(Records supplied)
::::::

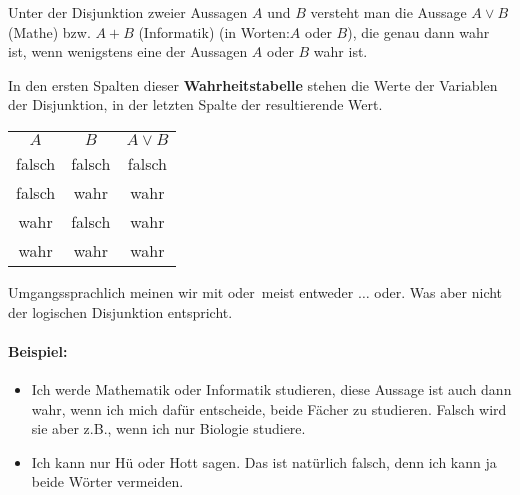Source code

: \begin{definition}[Disjunktion]
Unter der Disjunktion zweier Aussagen $A$ und $B$ versteht man die Aussage $A \lor B$ (Mathe) bzw. $A + B$ (Informatik) (in Worten:\glqq $A$ oder $B$\grqq ), die genau dann wahr ist, wenn wenigstens eine der Aussagen $A$ oder $B$ wahr ist.
\end{definition}
In den ersten Spalten dieser \textbf{Wahrheitstabelle} stehen die Werte der Variablen der Disjunktion, in der letzten Spalte der resultierende Wert.
\begin{center}
\begin{tabular}{c|c||c}
$A$& $B$  &  $A \lor B$  \\ 
 \cellcolor{ared}falsch & \cellcolor{ared} falsch & \cellcolor{ared}falsch   \\ 
 \cellcolor{ared}falsch & \cellcolor{agreen}wahr & \cellcolor{agreen}wahr  \\ 
 \cellcolor{agreen}wahr & \cellcolor{ared} falsch & \cellcolor{agreen}wahr   \\ 
\cellcolor{agreen}wahr & \cellcolor{agreen}wahr & \cellcolor{agreen}wahr  \\ 
\hline
\end{tabular}
\end{center}
\begin{warning}
	Umgangssprachlich meinen wir mit \glqq oder\grqq \ meist \glqq entweder $\ldots$ oder\grqq . Was aber nicht der logischen Disjunktion entspricht.
\end{warning}

\paragraph*{Beispiel:}
\begin{itemize}
	\item \glqq Ich werde Mathematik oder Informatik studieren\grqq , diese Aussage ist auch dann wahr, wenn ich mich dafür entscheide, beide Fächer zu studieren. Falsch wird sie aber z.B., wenn ich nur Biologie studiere.
	\item \glqq Ich kann nur Hü oder Hott sagen\grqq . Das ist natürlich falsch, denn ich kann ja beide Wörter vermeiden.
\end{itemize}

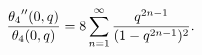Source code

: \[\frac{\mathop{\theta_{4}\/}\nolimits''\!\left(0,q\right)}{\mathop{\theta_{4}\/%
}\nolimits\!\left(0,q\right)}=8\sum_{n=1}^{\infty}\frac{q^{2n-1}}{(1-q^{2n-1})%
^{2}}.\]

::::::

(Task requirements)
Pick each line holding "right" out of the entries above and return it.

(Response area)
: \[\frac{\mathop{\theta_{4}\/}\nolimits''\!\left(0,q\right)}{\mathop{\theta_{4}\/%
}\nolimits\!\left(0,q\right)}=8\sum_{n=1}^{\infty}\frac{q^{2n-1}}{(1-q^{2n-1})%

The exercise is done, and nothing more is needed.